Thanksgiving and Christmas have come and gone since my last post. We had Thanksgiving at Aunt Doris and Uncle Bob’s. Mom was missed but Christmas was much more of a challenge for me. Christmas was Mom’s holiday. She was like a little kid. We made it through the day and the week that followed, but there was definately and sadness in my heart. I could have skipped Christmas all together but Mom would have struck Dad and I both down.
I had started a new relationship just before Christmas. Things seemed to be going ok. There were a lot of things that ended up getting in the way and we broke up with a nasty battle of words. That’s fine. I’m more comfortable by myself anyway. Tinkerbell and I enjoy each other’s company. Tink lets me know with a growl when she doesn’t agree with something I do. I don’t have to interpret hidden signals or double edged meanings. Maybe I’ll find someone special someday. Maybe I won’t. For now, I am content to deal with my life as it comes.

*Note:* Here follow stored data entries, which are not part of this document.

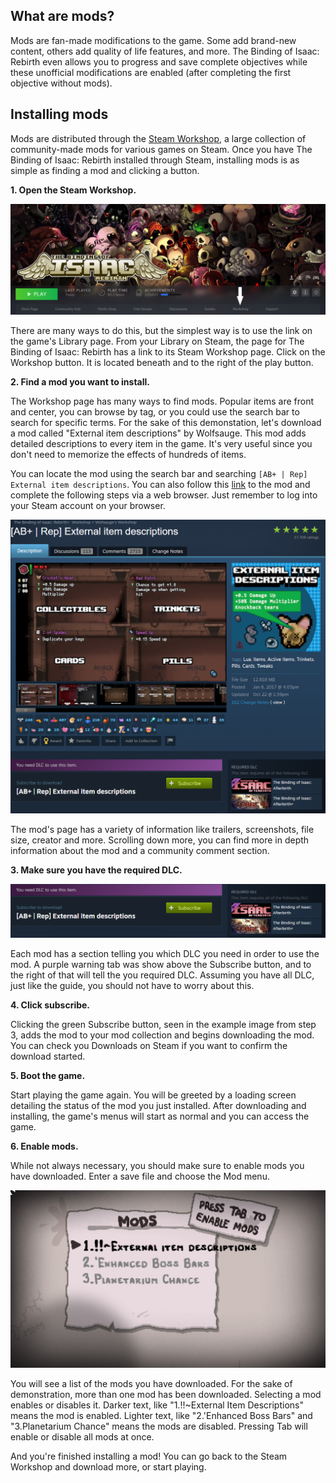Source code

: ## What are mods?

Mods are fan-made modifications to the game. Some add brand-new content, others add quality of life features, and more. The Binding of Isaac: Rebirth even allows you to progress and save complete objectives while these unofficial modifications are enabled (after completing the first objective without mods).

## Installing mods

Mods are distributed through the [Steam Workshop](https://steamcommunity.com/workshop/), a large collection of community-made mods for various games on Steam. Once you have The Binding of Isaac: Rebirth installed through Steam, installing mods is as simple as finding a mod and clicking a button.

**1. Open the Steam Workshop.**

![workshop link](images/librarypagearrow.png)

There are many ways to do this, but the simplest way is to use the link on the game's Library page. From your Library on Steam, the page for The Binding of Isaac: Rebirth has a link to its Steam Workshop page. Click on the Workshop button. It is located beneath and to the right of the play button. 

**2. Find a mod you want to install.**

The Workshop page has many ways to find mods. Popular items are front and center, you can browse by tag, or you could use the search bar to search for specific terms. For the sake of this demonstation, let's download a mod called "External item descriptions" by Wolfsauge. This mod adds detailed descriptions to every item in the game. It's very useful since you don't need to memorize the effects of hundreds of items.

You can locate the mod using the search bar and searching ```[AB+ | Rep] External item descriptions```. You can also follow this [link](https://steamcommunity.com/sharedfiles/filedetails/?id=836319872) to the mod and complete the following steps via a web browser. Just remember to log into your Steam account on your browser.

![mod page](images/modpagefull.png)

The mod's page has a variety of information like trailers, screenshots, file size, creator and more. Scrolling down more, you can find more in depth information about the mod and a community comment section.

**3. Make sure you have the required DLC.**

![DLC warning](images/DLCmenu.png)

Each mod has a section telling you which DLC you need in order to use the mod. A purple warning tab was show above the Subscribe button, and to the right of that will tell the you required DLC. Assuming you have all DLC, just like the guide, you should not have to worry about this. 

**4. Click subscribe.**

Clicking the green Subscribe button, seen in the example image from step 3, adds the mod to your mod collection and begins downloading the mod. You can check you Downloads on Steam if you want to confirm the download started. 

**5. Boot the game.**

Start playing the game again. You will be greeted by a loading screen detailing the status of the mod you just installed. After downloading and installing, the game's menus will start as normal and you can access the game.

**6. Enable mods.**

While not always necessary, you should make sure to enable mods you have downloaded. Enter a save file and choose the Mod menu.

![mod menu](images/modmenu.jpg)

You will see a list of the mods you have downloaded. For the sake of demonstration, more than one mod has been downloaded. Selecting a mod enables or disables it. Darker text, like "1.!!~External Item Descriptions" means the mod is enabled. Lighter text, like "2.'Enhanced Boss Bars" and "3.Planetarium Chance" means the mods are disabled. Pressing Tab will enable or disable all mods at once. 

And you're finished installing a mod! You can go back to the Steam Workshop and download more, or start playing.
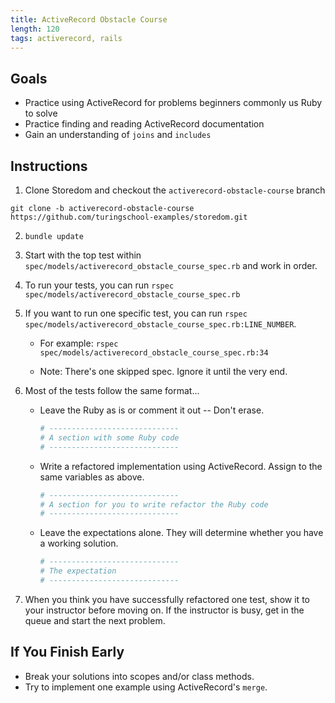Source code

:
 ```yaml
---
title: ActiveRecord Obstacle Course
length: 120
tags: activerecord, rails
---
```


## Goals

* Practice using ActiveRecord for problems beginners commonly us Ruby to solve
* Practice finding and reading ActiveRecord documentation
* Gain an understanding of `joins` and `includes`

## Instructions

1. Clone Storedom and checkout the `activerecord-obstacle-course` branch

  `git clone -b activerecord-obstacle-course https://github.com/turingschool-examples/storedom.git`

2. `bundle update`

3. Start with the top test within `spec/models/activerecord_obstacle_course_spec.rb` and work in order.

4. To run your tests, you can run `rspec spec/models/activerecord_obstacle_course_spec.rb`

5. If you want to run one specific test, you can run `rspec spec/models/activerecord_obstacle_course_spec.rb:LINE_NUMBER`.

    * For example: `rspec   spec/models/activerecord_obstacle_course_spec.rb:34`

    * Note: There's one skipped spec. Ignore it until the very end.

6. Most of the tests follow the same format...

    * Leave the Ruby as is or comment it out -- Don't erase.

      ```ruby
      # -----------------------------
      # A section with some Ruby code
      # -----------------------------
      ```

    * Write a refactored implementation using ActiveRecord. Assign to the same variables as above.

      ```ruby
      # -----------------------------
      # A section for you to write refactor the Ruby code
      # -----------------------------
      ```

    * Leave the expectations alone. They will determine whether you have a working solution.

      ```ruby
      # -----------------------------
      # The expectation
      # -----------------------------
      ```

7. When you think you have successfully refactored one test, show it to your instructor before moving on. If the instructor is busy, get in the queue and start the next problem.

## If You Finish Early

* Break your solutions into scopes and/or class methods.
* Try to implement one example using ActiveRecord's `merge`.
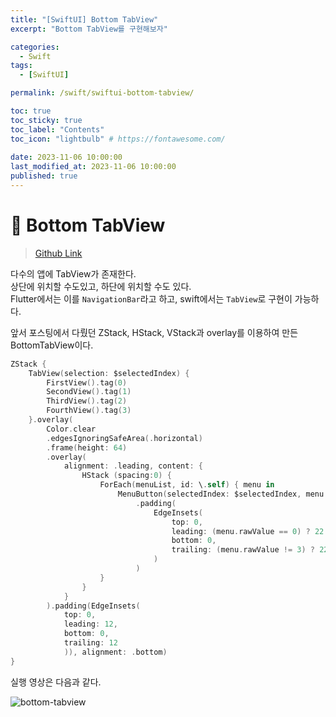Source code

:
 ```yaml
---
title: "[SwiftUI] Bottom TabView"  
excerpt: "Bottom TabView를 구현해보자"

categories:
  - Swift
tags:
  - [SwiftUI]

permalink: /swift/swiftui-bottom-tabview/

toc: true
toc_sticky: true
toc_label: "Contents"
toc_icon: "lightbulb" # https://fontawesome.com/
 
date: 2023-11-06 10:00:00
last_modified_at: 2023-11-06 10:00:00
published: true
---  
```


# 🧭 Bottom TabView

> [Github Link](https://github.com/kdjun97/swiftui-bottom-tabview)  

다수의 앱에 TabView가 존재한다.  
상단에 위치할 수도있고, 하단에 위치할 수도 있다.  
Flutter에서는 이를 `NavigationBar`라고 하고, swift에서는 `TabView`로 구현이 가능하다.  

앞서 포스팅에서 다뤘던 ZStack, HStack, VStack과 overlay를 이용하여 만든 BottomTabView이다.  


```swift  
ZStack {
    TabView(selection: $selectedIndex) {
        FirstView().tag(0)
        SecondView().tag(1)
        ThirdView().tag(2)
        FourthView().tag(3)
    }.overlay(
        Color.clear
        .edgesIgnoringSafeArea(.horizontal)
        .frame(height: 64)
        .overlay(
            alignment: .leading, content: {
                HStack (spacing:0) {
                    ForEach(menuList, id: \.self) { menu in
                        MenuButton(selectedIndex: $selectedIndex, menu: menu)
                            .padding(
                                EdgeInsets(
                                    top: 0,
                                    leading: (menu.rawValue == 0) ? 22 : 0,
                                    bottom: 0,
                                    trailing: (menu.rawValue != 3) ? 22 : 0
                                )
                            )
                    }
                }
            }
        ).padding(EdgeInsets(
            top: 0,
            leading: 12,
            bottom: 0,
            trailing: 12
            )), alignment: .bottom)
}
```  

실행 영상은 다음과 같다.  

![bottom-tabview](/assets/images/post_img/swift/swiftui-bottom-tabview/bottom-tabview.gif)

They set Mom’s stone about a week or so before Easter. I went to the cemetary by myself Easter morning. Tears fell as I thought about how Mom would be celebrating Easter in heaven this year at Jesus’ side. Doris called and asked what we wanted to do for Easter dinner. Dad and I decided that we would just go out to eat. No sense the bunch coming in from out of town and having to cook or drag it all in. It was a idea.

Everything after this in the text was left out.